Exercise prompt: Please copy each line of the records below that includes the word "table".
▽
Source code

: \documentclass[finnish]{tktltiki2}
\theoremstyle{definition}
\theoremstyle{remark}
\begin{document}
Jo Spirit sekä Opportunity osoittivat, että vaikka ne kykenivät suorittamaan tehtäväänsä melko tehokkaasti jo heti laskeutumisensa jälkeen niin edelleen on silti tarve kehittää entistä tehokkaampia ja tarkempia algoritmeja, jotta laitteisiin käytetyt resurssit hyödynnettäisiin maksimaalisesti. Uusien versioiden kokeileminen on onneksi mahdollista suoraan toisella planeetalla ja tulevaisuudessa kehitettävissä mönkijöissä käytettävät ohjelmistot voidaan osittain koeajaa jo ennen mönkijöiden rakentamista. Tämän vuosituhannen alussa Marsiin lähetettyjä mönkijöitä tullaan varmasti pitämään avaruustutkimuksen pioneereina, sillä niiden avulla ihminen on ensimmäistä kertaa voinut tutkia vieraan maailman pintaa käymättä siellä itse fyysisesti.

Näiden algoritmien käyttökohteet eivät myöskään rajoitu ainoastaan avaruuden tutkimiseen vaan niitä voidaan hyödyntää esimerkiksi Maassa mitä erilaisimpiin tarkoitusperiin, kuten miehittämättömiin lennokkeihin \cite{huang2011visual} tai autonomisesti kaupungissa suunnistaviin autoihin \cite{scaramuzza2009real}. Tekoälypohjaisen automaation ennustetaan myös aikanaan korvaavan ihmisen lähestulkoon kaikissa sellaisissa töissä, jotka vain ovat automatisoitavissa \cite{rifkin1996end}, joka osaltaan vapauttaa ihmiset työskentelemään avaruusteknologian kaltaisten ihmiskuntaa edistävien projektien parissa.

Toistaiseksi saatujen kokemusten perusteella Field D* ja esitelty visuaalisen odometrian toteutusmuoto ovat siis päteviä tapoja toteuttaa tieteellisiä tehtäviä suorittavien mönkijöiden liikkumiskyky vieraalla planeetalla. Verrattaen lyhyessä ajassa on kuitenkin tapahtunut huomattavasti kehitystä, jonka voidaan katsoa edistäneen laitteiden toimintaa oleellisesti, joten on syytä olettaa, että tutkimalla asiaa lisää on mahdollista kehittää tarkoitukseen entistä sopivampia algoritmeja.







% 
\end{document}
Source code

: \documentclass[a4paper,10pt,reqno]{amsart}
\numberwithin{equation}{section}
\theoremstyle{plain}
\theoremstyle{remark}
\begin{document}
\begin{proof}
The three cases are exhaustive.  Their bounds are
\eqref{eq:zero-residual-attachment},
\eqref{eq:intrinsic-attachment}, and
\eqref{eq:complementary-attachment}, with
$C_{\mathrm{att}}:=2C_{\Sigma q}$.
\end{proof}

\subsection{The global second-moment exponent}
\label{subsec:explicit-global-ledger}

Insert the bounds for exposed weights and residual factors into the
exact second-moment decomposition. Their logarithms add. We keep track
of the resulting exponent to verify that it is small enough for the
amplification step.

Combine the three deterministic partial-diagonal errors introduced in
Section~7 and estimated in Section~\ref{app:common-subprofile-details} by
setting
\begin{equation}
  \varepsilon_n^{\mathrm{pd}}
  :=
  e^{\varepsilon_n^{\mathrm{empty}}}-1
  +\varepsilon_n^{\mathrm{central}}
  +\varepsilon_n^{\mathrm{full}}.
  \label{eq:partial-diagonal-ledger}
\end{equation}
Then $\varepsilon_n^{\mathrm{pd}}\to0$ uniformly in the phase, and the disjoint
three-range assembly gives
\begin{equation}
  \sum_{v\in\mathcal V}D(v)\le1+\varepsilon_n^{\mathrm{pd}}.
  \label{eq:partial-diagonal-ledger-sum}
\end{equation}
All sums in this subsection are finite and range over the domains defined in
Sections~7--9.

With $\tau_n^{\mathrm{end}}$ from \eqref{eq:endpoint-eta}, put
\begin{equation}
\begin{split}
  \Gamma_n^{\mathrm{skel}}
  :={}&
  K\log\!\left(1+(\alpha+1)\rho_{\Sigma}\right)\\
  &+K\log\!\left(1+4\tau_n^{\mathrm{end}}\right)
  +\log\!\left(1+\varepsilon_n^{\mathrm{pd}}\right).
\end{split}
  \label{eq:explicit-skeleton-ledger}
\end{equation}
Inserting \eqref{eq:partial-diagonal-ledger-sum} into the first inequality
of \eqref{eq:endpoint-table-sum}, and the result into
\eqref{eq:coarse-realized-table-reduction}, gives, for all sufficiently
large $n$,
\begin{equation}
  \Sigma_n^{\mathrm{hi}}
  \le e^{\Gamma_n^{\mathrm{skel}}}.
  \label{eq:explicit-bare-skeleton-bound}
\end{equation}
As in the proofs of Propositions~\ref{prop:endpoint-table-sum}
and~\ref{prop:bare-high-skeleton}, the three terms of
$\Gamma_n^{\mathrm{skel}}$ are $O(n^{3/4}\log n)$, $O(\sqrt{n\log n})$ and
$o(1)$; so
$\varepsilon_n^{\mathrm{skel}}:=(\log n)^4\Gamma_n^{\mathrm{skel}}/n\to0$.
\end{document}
△
▽
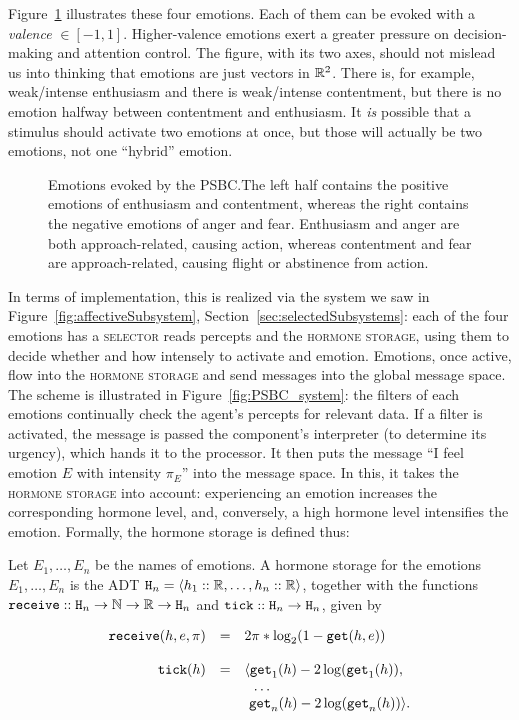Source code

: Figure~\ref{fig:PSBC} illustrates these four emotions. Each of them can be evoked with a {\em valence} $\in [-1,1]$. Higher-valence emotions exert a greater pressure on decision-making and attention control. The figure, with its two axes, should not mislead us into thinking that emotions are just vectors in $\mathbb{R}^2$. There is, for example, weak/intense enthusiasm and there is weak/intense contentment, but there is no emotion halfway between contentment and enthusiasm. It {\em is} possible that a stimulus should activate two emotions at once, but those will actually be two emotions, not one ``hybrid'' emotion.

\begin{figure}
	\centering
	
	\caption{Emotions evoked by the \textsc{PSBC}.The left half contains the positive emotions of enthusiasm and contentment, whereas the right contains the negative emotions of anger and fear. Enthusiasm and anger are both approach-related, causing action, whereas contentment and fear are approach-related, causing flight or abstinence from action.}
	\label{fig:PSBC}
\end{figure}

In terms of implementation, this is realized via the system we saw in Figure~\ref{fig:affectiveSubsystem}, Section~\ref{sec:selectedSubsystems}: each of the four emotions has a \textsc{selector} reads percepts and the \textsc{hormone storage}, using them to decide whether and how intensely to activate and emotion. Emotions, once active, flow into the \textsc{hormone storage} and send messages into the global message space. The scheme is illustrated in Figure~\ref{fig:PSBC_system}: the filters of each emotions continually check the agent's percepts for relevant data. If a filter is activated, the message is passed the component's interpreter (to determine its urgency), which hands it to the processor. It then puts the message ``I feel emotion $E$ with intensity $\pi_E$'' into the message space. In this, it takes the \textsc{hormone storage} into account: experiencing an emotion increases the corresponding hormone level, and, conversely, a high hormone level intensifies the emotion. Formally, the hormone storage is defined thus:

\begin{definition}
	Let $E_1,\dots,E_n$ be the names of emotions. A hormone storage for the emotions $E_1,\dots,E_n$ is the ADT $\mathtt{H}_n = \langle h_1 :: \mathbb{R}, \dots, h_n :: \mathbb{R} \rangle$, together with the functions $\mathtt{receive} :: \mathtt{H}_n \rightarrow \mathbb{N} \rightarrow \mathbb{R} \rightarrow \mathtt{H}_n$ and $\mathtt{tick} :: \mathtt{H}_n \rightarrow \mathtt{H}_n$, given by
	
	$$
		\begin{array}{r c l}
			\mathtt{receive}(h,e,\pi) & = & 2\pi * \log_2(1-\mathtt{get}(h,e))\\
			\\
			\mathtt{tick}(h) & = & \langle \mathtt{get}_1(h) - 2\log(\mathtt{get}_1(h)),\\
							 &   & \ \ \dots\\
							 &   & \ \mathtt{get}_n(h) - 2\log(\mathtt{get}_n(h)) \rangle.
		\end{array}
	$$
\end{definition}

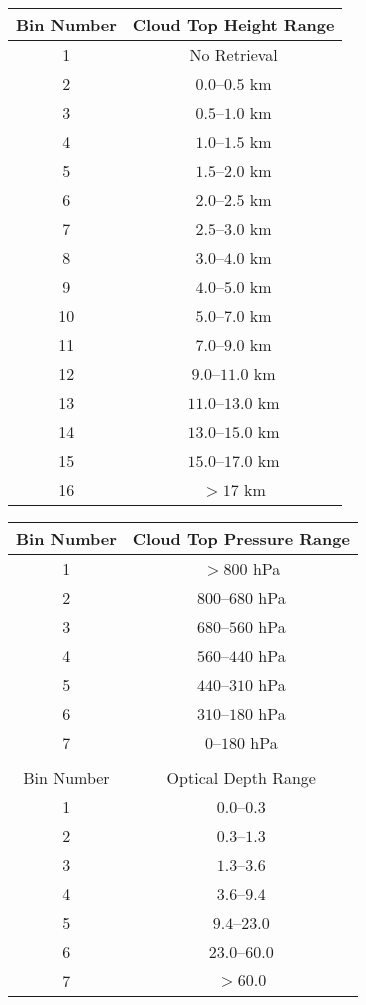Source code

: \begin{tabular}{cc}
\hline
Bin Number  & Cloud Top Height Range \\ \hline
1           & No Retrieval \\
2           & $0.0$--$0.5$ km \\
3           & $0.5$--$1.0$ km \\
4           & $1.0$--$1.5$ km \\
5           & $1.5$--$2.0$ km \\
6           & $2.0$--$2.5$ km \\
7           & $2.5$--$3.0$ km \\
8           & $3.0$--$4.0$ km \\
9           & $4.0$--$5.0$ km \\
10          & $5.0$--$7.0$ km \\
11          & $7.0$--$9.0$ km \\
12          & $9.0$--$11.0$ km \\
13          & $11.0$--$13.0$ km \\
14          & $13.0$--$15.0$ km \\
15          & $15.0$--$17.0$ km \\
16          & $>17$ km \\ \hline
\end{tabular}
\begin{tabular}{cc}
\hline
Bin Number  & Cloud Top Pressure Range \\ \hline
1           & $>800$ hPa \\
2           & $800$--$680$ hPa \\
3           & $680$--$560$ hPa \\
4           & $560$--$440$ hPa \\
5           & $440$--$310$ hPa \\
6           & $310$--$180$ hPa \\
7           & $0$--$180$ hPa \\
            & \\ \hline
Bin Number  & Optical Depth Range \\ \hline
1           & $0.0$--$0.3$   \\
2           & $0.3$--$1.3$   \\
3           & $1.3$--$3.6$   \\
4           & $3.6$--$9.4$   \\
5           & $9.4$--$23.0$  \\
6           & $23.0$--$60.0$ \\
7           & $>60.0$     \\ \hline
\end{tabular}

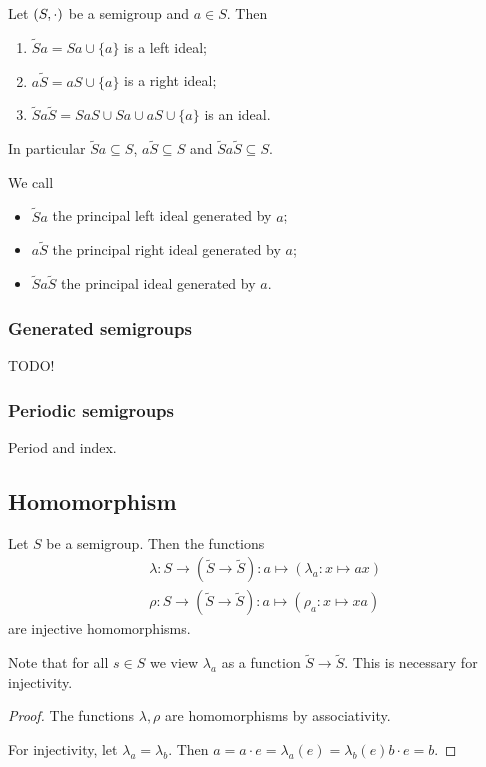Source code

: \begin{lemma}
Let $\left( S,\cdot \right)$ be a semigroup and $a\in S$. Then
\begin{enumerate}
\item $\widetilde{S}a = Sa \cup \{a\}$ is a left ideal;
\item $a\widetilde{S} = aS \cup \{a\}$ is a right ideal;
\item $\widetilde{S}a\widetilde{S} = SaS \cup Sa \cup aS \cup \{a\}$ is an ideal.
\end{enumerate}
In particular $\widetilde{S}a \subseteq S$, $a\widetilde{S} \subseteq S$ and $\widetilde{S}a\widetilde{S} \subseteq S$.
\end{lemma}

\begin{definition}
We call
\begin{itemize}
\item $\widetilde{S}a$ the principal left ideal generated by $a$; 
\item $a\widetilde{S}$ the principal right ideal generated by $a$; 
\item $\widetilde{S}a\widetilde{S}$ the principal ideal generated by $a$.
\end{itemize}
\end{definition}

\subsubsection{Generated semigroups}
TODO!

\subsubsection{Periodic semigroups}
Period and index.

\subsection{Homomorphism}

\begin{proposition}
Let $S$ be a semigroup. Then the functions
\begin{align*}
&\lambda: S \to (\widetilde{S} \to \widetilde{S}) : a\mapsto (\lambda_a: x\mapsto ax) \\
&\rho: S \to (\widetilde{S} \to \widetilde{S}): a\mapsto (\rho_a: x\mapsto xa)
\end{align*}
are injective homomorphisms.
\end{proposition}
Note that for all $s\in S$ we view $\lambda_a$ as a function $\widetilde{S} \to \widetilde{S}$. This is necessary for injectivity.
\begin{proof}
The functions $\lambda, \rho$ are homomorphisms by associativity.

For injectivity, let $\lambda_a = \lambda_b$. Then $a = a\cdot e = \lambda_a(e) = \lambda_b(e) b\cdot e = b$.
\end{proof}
△
Reply to the task:
of \eqref{eq:endpoint-table-sum}, and the result into
\eqref{eq:coarse-realized-table-reduction}, gives, for all sufficiently
As in the proofs of Propositions~\ref{prop:endpoint-table-sum}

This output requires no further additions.